*** Excerpted data ***

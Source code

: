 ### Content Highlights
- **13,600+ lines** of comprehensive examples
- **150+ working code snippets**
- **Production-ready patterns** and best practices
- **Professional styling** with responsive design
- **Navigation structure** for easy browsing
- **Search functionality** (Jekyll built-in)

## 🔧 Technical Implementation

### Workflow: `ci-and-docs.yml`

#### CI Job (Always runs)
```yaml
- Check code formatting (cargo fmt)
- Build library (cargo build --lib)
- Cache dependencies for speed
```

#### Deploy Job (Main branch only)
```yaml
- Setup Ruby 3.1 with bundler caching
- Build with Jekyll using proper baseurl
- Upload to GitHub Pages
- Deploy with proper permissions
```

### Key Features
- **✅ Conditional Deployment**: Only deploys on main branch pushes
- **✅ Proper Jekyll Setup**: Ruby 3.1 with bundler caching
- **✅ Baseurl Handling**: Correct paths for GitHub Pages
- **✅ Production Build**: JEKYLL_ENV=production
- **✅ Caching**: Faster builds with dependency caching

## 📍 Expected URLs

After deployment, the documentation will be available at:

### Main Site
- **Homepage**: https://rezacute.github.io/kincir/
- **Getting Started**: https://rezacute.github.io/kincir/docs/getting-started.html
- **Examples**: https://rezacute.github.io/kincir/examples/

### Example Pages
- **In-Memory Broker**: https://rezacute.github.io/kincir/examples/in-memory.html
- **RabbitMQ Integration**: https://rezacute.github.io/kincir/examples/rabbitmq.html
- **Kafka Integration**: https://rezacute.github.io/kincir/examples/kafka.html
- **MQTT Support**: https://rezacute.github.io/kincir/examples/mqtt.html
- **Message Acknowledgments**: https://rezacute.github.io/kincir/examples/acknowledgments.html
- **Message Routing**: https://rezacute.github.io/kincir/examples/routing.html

*** End of Excerpted data ***
*** Excerpted data ***

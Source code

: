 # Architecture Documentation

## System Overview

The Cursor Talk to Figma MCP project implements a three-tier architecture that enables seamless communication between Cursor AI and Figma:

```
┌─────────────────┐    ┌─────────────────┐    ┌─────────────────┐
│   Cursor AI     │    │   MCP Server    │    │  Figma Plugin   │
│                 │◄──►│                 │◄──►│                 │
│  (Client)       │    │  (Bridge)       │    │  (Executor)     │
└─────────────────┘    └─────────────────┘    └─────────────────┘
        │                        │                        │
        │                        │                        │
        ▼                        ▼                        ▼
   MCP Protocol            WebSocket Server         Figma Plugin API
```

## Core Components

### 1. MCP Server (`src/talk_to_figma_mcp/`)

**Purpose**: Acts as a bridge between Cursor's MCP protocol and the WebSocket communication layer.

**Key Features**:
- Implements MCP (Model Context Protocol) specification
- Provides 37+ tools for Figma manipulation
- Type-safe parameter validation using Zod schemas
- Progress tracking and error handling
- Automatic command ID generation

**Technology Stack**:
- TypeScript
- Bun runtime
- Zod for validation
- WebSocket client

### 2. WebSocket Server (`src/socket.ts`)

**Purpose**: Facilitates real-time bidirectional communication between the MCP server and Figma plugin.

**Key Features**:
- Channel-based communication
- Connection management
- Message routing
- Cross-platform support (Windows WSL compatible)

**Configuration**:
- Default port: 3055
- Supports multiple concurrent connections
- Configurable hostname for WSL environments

*** End of Excerpted data ***

To do: Report each line in the data above that holds the word "communication" by copying it.

Exercise output:
The Cursor Talk to Figma MCP project implements a three-tier architecture that enables seamless communication between Cursor AI and Figma:
**Purpose**: Acts as a bridge between Cursor's MCP protocol and the WebSocket communication layer.
**Purpose**: Facilitates real-time bidirectional communication between the MCP server and Figma plugin.
- Channel-based communication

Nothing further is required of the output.